ZwCl 2701 BCG (short for ZwCl 2701 Brightest Cluster Galaxy) is an elliptical galaxy residing as the brightest cluster galaxy of the ZwCl 2701 galaxy cluster. The redshift of the galaxy is (z) 0.215 and it was first discovered by astronomers in a ROSAT Survey of X-ray clusters in May 1995. The galaxy has been classified as of LINER (Low Ionization Nuclear Emission-Line Region) type.

== Description ==
ZwCl 2701 BCG is categorized as a radio galaxy. When observed through radio imaging, the radio emission of the source is depicted as extending in both north-east and south-west directions, with the source's center being coincident with the galaxy itself and also the X-ray peak. There is a presence of a radio jet in the direction of north-east and about 206 kiloparsecs in length. The radio core is resolved and it has a total flux density of 119 mJy at 1.4 GHz frequencies. The total radio luminosity of the source has been estimated as 2.20 × 10^{41} erg s^{1}. Further radio observations discovered two radio lobes located about seven arcseconds both east and west from the core region. There is also a filamentary structure in the northern direction. A compact component is seen in the center being surrounded by diffused radio emission with the peak brightness of 14 mJy.

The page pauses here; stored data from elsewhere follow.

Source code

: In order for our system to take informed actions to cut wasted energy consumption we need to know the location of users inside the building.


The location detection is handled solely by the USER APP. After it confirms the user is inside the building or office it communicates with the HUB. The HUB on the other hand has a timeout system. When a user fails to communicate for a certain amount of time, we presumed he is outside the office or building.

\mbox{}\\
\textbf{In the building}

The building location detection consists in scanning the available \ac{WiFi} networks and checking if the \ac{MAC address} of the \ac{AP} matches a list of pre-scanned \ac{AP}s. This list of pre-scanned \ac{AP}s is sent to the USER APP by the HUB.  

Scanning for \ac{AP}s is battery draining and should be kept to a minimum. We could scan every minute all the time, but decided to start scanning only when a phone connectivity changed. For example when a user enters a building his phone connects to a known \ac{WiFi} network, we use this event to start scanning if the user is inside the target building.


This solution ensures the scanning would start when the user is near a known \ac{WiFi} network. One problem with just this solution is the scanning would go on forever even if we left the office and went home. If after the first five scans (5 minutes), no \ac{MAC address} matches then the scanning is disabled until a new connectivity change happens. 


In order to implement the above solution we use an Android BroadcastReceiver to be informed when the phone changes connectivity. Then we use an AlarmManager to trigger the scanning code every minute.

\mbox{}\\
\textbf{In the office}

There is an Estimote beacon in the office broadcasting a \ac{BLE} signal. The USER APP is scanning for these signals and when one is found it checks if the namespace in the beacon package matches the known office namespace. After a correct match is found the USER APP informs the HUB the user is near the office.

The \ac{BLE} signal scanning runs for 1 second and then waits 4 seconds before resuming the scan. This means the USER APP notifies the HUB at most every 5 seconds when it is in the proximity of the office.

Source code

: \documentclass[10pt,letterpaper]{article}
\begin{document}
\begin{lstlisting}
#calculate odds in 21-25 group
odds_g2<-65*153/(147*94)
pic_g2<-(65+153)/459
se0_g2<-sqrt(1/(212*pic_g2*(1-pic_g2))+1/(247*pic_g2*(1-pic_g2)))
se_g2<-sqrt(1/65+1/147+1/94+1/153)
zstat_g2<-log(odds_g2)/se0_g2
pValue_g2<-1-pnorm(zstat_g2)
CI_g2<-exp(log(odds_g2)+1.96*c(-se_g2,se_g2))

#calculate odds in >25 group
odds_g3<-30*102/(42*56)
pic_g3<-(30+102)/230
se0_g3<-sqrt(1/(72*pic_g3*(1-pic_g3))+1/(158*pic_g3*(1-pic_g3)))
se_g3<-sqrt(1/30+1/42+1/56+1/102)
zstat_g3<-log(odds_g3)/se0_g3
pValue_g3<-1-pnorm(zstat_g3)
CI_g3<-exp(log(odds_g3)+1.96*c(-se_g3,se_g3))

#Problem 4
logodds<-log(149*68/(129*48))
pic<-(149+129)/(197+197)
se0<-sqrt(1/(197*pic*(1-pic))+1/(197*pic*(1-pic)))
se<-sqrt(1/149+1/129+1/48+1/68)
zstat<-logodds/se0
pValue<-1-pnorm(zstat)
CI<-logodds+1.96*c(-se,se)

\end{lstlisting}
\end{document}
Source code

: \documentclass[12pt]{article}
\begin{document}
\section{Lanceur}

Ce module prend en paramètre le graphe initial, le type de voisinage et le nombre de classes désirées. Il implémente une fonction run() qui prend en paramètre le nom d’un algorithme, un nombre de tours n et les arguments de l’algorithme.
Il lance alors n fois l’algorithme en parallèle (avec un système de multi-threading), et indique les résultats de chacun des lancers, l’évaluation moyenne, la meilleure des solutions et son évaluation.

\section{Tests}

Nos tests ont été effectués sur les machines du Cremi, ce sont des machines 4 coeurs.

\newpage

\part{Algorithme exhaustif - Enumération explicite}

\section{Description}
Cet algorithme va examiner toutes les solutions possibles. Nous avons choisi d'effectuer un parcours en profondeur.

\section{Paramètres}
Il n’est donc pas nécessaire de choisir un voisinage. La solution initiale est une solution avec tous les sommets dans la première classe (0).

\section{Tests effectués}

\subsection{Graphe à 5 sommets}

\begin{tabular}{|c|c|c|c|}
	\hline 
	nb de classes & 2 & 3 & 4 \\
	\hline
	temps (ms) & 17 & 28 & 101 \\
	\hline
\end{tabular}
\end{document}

The total star formation of the galaxy has been estimated as low with only 1 M_{☉} per year based on a 24 ɥm measurement photometry study published in 2009 with the hydrogen-alpha luminosity being at 40.64 erg s^{−1}. The central regions of the galaxy also showed either no or only marginal detections of molecular gas. Evidence also found there are presence of X-ray cavities depicted as depressions of low surface brightness, with another study finding out the emission from the lobes likely filled these cavities up. The estimated power of the cavities is 2.27 × 10^{45} erg s^{−1}. The central supermassive black hole of the galaxy is 5.44 × 10^{8} M_{☉} with the accretion rate being at 0.11 M_{☉} per year.